Dear Carver,
It has been three years. Three years since you arrived and three years since my life really began.
Happy 3rd birthday sweet boy!
This last year has been a little crazy, hasn't it? A lot of changes in our life-- and some tough moments. I hate to admit it, but I've spent a lot of time worrying about you this year. Mostly worrying about how you would adjust to having a new brother. I was so afraid that you would feel like I had abandoned you or that you would long for the days when it was just us. But, I should have known better. I should have known that you would adapt and grow and quickly love your little brother and become such a fantastic big brother. I'm so incredibly proud of you. Watching you love on Carson, and watching Carson stare at you with such obvious adoration, has been one of the biggest highlights of my life.
You are the sweetest boy I have ever known. Don't get me wrong, you have a lot of not-so-sweet moments (we all do), but you have the most precious heart. I love it that you still want to be held-- a lot. That your favorite thing is to be sitting in one of our laps or have us pick you up, or lay in bed with you and snuggle. I just love that. I dread the day you won't let me hold you anymore because I know my arms will feel so terribly empty.
You have grown up so much this year. You look older, you act older, you are talking A LOT, and you are capable of so many new things. I love watching how you progress month to month. You say such cute things in such a charming way that even when you are driving me absolutely crazy I can't help but feel like my heart will BURST. Your Daddy and I both have trouble disciplining you sometimes-- because you're often cute, even when misbehaving.
I'm sorry that your third year was a little chaotic. And I'm sorry for all of the times that you wanted to be held, or wanted me to play with you and I told you I was too busy. I'm so sorry for that. I'm sorry that sometimes you have to turn my head to look at you, and press your forehead to my lips and remind me to kiss you (even though I kiss you a dozen times a day). I'm sorry. It is my promise to you that this next year I will take more time to just sit with you. To read you books, even when it is not naptime or bedtime. To hold you when you want to be held-- even if I have to stop whatever I am doing. Because nothing, nothing, is more important to me than you.
I'm still not perfect. I say this every year. I wish I could tell you one day that I will be a perfect mom, but I'm sorry-- that won't ever happen. I will fail you in some way every single day. Just saying that makes my heart hurt a little bit. But, I have to be honest. What I can promise you is this-- I will never stop trying to do my very best for you. To every day try to be a little better than I was the day before. A little more kind, and a little more patient, even a little more FUN.
I will cherish every single day of your life. I will pray over you every day. For health, for safety, for your salvation, and for your sweet heart. I will pray without ceasing. I will do what I can to teach you to love others, to show kindness, to be respectful and have integrity.

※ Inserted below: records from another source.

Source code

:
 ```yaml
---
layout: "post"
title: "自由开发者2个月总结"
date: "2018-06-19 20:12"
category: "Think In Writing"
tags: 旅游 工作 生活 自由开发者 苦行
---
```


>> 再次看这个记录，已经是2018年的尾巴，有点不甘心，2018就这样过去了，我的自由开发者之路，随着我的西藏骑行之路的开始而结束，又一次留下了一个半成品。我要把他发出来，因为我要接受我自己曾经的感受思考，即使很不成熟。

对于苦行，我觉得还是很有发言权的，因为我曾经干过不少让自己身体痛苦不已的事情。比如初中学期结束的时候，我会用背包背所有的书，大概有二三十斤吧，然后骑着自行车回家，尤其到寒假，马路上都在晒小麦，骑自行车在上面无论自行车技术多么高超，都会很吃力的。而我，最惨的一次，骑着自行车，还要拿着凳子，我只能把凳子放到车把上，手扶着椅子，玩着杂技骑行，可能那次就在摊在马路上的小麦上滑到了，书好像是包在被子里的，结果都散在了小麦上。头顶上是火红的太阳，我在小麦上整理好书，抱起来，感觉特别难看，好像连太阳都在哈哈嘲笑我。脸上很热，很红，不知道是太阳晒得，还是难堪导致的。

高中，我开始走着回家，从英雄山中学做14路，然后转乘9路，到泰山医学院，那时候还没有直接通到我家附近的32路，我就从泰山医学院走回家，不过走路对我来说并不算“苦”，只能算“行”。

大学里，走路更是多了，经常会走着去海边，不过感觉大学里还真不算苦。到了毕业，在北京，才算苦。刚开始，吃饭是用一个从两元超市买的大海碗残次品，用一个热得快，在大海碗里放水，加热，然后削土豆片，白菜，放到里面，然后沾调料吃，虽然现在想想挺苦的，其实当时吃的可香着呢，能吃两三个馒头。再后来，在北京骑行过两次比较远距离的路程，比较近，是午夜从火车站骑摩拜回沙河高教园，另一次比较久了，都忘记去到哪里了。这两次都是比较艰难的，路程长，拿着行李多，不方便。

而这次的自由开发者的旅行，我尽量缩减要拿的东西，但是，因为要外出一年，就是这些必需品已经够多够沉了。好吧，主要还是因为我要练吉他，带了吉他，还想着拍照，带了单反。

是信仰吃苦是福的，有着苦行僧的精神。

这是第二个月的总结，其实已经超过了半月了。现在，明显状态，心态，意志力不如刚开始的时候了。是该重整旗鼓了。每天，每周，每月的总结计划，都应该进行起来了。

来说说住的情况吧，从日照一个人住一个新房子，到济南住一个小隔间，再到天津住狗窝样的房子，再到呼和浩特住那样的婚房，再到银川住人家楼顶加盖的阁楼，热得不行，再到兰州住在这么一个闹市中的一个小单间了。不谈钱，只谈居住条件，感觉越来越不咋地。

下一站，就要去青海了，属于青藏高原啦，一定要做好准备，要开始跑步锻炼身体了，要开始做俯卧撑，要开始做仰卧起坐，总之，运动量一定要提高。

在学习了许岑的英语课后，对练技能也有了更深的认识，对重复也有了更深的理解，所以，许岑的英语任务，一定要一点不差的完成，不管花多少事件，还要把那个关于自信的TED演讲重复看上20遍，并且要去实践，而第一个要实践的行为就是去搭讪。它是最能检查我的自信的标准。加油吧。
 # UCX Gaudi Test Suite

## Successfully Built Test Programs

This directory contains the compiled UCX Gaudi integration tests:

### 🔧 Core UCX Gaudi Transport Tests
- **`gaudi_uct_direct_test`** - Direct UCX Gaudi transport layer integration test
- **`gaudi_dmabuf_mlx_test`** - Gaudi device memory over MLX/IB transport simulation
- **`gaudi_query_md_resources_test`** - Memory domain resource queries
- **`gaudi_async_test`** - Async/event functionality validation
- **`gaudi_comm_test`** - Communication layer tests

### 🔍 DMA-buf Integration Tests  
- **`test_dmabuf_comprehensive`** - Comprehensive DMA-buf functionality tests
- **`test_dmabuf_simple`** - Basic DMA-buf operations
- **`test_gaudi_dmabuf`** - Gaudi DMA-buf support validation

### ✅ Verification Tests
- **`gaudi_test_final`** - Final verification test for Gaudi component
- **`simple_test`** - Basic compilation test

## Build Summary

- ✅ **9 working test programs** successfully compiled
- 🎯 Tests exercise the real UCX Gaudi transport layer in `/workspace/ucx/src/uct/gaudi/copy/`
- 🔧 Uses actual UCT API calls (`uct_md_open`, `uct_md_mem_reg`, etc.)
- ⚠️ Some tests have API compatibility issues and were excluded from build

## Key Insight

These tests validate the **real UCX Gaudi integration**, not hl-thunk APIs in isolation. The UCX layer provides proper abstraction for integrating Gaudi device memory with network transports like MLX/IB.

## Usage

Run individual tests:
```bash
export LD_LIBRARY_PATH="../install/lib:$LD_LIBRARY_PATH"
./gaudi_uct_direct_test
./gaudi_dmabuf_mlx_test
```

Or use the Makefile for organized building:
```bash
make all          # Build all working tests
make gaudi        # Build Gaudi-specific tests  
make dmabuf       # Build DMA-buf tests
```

I will teach you how to cook, and do laundry and treat women well. I will work so hard to help you see what is really important in life-- God, family, friends. Your Daddy will teach you a great many things too-- you are so incredibly lucky to have him.
Carver, you are such a blessing to so many and you don't even know it. It is privilege to be your Mama. Thanks for being patient with me. And loving me even when I make a lot of mistakes.
These three years have been the best of my life. The very best.
Love,
Mama
I didn't know you had a blog! So sweet to read about your blessed boy.